Nutritional Mistake # 10 – Not Drinking Enough Water
Not drinking enough water can cause you to become dehydrated, which in turn causes fatigue, a loss of performance, derailed productivity, and mental confusion. Water is essential for many necessary life functions. Therefore, I suggest drinking 8-10 glasses per day, every day. You should drink water whenever you begin to feel thirsty. And I mean water, not soda, fruit juice, or whatever, just plain water.
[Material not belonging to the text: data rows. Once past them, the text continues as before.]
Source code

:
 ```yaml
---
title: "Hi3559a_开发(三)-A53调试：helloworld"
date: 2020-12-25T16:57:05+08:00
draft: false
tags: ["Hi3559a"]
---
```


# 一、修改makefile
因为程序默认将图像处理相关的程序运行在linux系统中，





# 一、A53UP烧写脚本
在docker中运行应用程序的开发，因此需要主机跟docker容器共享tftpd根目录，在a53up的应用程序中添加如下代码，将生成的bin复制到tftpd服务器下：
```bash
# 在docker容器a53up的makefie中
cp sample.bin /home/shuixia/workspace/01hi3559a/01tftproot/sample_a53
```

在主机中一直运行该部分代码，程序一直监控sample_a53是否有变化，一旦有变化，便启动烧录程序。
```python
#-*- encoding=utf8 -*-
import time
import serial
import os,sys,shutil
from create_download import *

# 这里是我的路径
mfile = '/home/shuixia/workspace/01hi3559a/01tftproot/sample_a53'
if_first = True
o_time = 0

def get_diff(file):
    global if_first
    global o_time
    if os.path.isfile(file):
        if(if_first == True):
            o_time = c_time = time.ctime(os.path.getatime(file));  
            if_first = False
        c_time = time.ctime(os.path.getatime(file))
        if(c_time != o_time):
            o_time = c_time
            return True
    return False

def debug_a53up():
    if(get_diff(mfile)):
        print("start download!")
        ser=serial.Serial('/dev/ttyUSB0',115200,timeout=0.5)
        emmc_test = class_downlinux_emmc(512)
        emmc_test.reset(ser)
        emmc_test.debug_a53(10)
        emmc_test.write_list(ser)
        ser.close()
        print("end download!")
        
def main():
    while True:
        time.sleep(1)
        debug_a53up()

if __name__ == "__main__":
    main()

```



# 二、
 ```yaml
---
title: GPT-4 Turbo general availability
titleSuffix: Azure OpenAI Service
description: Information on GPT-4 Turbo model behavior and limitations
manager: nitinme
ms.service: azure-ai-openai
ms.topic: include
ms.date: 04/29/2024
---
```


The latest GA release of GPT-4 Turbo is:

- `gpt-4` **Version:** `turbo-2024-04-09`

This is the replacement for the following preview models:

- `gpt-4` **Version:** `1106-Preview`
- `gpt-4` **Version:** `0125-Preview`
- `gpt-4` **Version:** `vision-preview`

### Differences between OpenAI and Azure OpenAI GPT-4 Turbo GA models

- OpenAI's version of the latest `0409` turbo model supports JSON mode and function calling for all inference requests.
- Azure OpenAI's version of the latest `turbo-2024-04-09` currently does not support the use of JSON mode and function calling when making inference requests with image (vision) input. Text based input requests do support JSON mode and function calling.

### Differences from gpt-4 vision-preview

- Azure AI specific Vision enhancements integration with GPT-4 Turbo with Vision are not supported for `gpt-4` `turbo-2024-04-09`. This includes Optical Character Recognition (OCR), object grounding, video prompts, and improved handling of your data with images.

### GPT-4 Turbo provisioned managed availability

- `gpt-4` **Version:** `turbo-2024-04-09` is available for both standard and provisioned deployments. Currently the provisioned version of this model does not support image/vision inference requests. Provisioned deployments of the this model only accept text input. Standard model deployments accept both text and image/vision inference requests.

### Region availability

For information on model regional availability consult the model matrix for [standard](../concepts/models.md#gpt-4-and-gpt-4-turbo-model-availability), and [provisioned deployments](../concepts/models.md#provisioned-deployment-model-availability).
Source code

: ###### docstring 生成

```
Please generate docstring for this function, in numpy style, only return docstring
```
Bonus Nutritional Mistake – Making A Lot Of Supplement Changes All At Once
Just like with the nutritional changes, lifters lack patience, then go off the deep end and make sweeping changes to their supplement arsenal. Don’t do that! Once you have a supplement plan in place, lock it in, and let the supplements have time to work. By the way, if you need to restock, stop by illpumpyouup.com, we’ve got you covered!
Summary
These are the Top 10 Nutritional Mistakes (plus the bonus) that the typical lifter can make when trying to achieve the ultimate physique. Make sure to avoid these mistakes, and focus on the suggestions I presented here, and you will be well on your way to conquering your goals! Now go hit the gym!